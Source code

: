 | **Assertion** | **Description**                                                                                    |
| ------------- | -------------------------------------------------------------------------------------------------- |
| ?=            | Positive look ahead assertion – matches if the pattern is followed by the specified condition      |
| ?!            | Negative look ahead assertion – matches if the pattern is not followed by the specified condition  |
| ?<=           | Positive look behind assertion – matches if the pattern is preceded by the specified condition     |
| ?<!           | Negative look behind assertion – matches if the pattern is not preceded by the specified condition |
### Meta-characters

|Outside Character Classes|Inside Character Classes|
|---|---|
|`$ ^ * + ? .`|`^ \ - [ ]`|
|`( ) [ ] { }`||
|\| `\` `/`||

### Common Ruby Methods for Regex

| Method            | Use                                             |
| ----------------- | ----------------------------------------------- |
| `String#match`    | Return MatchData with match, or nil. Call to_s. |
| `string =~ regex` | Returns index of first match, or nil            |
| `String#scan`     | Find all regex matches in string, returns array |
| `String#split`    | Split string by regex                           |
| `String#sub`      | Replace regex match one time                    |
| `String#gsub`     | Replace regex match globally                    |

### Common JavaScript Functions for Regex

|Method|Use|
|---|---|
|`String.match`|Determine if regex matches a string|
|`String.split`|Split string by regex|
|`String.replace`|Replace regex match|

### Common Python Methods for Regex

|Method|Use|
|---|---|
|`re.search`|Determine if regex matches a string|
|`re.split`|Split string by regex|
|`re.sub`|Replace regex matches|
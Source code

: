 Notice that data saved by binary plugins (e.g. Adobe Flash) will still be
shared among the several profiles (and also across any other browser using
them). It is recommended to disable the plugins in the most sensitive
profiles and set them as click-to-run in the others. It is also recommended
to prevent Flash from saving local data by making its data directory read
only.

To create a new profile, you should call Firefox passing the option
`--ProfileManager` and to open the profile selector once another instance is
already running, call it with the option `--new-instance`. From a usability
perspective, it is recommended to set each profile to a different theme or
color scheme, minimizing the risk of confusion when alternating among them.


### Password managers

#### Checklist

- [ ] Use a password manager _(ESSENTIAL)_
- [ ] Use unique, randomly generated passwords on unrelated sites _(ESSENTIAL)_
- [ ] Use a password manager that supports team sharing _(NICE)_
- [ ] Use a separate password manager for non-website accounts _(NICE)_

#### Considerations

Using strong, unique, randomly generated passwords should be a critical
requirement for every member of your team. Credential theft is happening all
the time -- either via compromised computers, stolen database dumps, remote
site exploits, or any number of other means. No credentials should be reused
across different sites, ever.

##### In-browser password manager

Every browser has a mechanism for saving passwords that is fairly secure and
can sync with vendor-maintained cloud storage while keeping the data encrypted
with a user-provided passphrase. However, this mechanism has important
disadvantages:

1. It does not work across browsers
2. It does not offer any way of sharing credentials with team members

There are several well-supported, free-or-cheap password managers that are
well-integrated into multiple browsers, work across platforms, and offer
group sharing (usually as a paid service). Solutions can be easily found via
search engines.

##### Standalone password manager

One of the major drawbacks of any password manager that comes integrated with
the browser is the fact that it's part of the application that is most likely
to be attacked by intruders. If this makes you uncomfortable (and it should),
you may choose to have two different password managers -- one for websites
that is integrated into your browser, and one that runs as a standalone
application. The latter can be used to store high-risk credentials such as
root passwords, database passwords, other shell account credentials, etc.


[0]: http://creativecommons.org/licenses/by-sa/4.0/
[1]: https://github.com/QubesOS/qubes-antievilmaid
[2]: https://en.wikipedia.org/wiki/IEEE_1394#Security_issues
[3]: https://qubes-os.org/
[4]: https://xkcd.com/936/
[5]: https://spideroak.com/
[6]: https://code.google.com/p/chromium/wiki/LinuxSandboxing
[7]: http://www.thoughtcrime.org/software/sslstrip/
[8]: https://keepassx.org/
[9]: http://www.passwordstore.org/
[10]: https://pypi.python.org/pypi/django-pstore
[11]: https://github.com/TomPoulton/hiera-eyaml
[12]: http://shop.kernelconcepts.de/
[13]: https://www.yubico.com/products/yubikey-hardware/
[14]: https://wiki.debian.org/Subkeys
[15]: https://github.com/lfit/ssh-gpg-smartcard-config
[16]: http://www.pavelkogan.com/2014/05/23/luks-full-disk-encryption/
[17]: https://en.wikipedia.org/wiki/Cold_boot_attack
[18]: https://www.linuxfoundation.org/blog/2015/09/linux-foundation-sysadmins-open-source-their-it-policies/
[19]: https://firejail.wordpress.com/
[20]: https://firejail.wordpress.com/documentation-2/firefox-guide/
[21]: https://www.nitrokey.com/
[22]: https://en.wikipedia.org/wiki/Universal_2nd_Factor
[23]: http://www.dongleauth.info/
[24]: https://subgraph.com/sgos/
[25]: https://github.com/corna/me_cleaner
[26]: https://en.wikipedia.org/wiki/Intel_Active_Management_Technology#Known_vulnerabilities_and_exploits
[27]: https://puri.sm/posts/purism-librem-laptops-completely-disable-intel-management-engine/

•••

Work instruction = Scan the material above. Copy each line that holds the word "instance".

Problem solution =
`--ProfileManager` and to open the profile selector once another instance is
already running, call it with the option `--new-instance`. From a usability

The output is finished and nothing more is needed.